Something tragic happened on the way to adding a prescription drug benefit to Medicare: The program that more than 40 million elderly or disabled Americans depended upon and trusted for 38 years was sabotaged.
Like most legislation, the Medicare bill was a compromise, producing winners and losers. But in this case, the biggest losers are many of the very people the program is supposed to help, and the winners are health insurance and pharmaceutical industries whose political clout carried the day. American taxpayers are also big losers, because we will be subsidizing these two industries for years to come.
It’s true that Medicare recipients will get some help paying for their prescription drugs. But except for the poorest people and those with very high drug expenditures, that help will be insufficient, and in some cases less than what they now receive. For instance, a senior with an income of $14,000 a year or more who incurs drug costs of $5,000 will be responsible for $3,600 of that sum plus $420 annually to cover the estimated $35 monthly premiums. The gaps and exceptions in coverage are huge and bewildering.
For example, even after the $250 deductible has been met, benefits stop when that individual’s drug costs exceed $2,250 and do not resume until they reach $5,100. Although the recipient is receiving no help with drug costs during this so-called “doughnut hole” in the benefit, he or she must continue to pay the monthly premiums.

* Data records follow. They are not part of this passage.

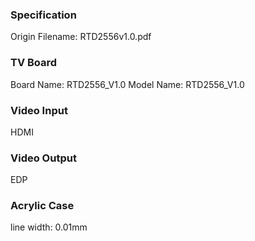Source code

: ### Specification
Origin Filename: RTD2556v1.0.pdf

### TV Board
Board Name: RTD2556_V1.0
Model Name: RTD2556_V1.0

### Video Input
HDMI

### Video Output
EDP

### Acrylic Case
line width: 0.01mm
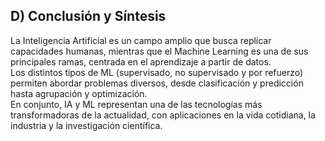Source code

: ## D) Conclusión y Síntesis

La Inteligencia Artificial es un campo amplio que busca replicar capacidades humanas, mientras que el Machine Learning es una de sus principales ramas, centrada en el aprendizaje a partir de datos.  
Los distintos tipos de ML (supervisado, no supervisado y por refuerzo) permiten abordar problemas diversos, desde clasificación y predicción hasta agrupación y optimización.  
En conjunto, IA y ML representan una de las tecnologías más transformadoras de la actualidad, con aplicaciones en la vida cotidiana, la industria y la investigación científica.
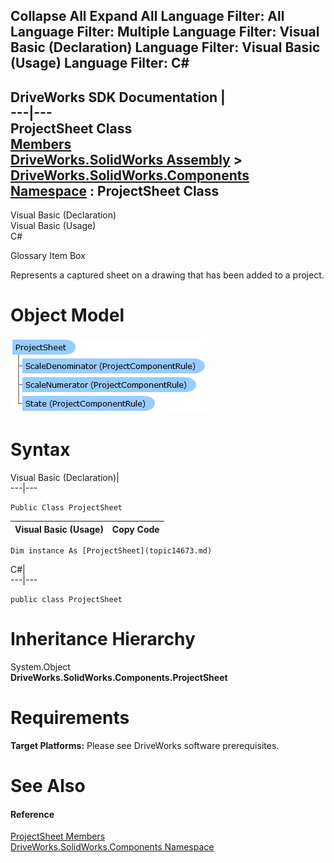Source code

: Collapse All Expand All Language Filter: All  Language Filter: Multiple  Language Filter: Visual Basic (Declaration) Language Filter: Visual Basic (Usage) Language Filter: C#  
---  
DriveWorks SDK Documentation  |   
---|---  
ProjectSheet Class   
[Members](topic14674.md)   
[DriveWorks.SolidWorks Assembly](topic13342.md) > [DriveWorks.SolidWorks.Components Namespace](topic13925.md) : ProjectSheet Class  
---  
  
Visual Basic (Declaration)    
Visual Basic (Usage)    
C# 

Glossary Item Box

Represents a captured sheet on a drawing that has been added to a project. 

# Object Model

![](dotnetdiagramimages/image825.png)

# Syntax

Visual Basic (Declaration)|   
---|---  
      
    
    Public Class ProjectSheet   
  
Visual Basic (Usage)| Copy Code  
---|---  
      
    
    Dim instance As [ProjectSheet](topic14673.md)  
  
C#|   
---|---  
      
    
    public class ProjectSheet   
  
# Inheritance Hierarchy

System.Object  
**DriveWorks.SolidWorks.Components.ProjectSheet**  


# Requirements

**Target Platforms:** Please see DriveWorks software prerequisites.

# See Also

#### Reference

[ProjectSheet Members](topic14674.md)   
[DriveWorks.SolidWorks.Components Namespace](topic13925.md)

Complicated, inadequate benefits, however, are only one of the law’s drawbacks.
Instead of simply adding a prescription drug benefit to Medicare – an established program of predictable and uniform benefits – the new law relies on a hodgepodge of private plans that insurers and HMOs don’t yet even offer. These profit-seeking companies will each decide how much to charge for premiums and co-payments, and which drugs to cover.
Any drug expenses not covered by the plan can’t even be counted toward the deductible or out-of-pocket costs.
Depending on where you live or which plan you choose, benefits and costs could vary enormously. It will therefore be extremely difficult to figure out which one is best (or the least worst) for you. Nor will this be a one-time decision, since the insurer can change benefits, premiums, co-payments, or covered drugs virtually at will, and your medical circumstances can change. And because the law caps federal funding at $400 billion over the next decade, beneficiaries can expect premiums to rise and the “doughnut hole” to grow as drug prices and the number and longevity of people qualifying for Medicare increase.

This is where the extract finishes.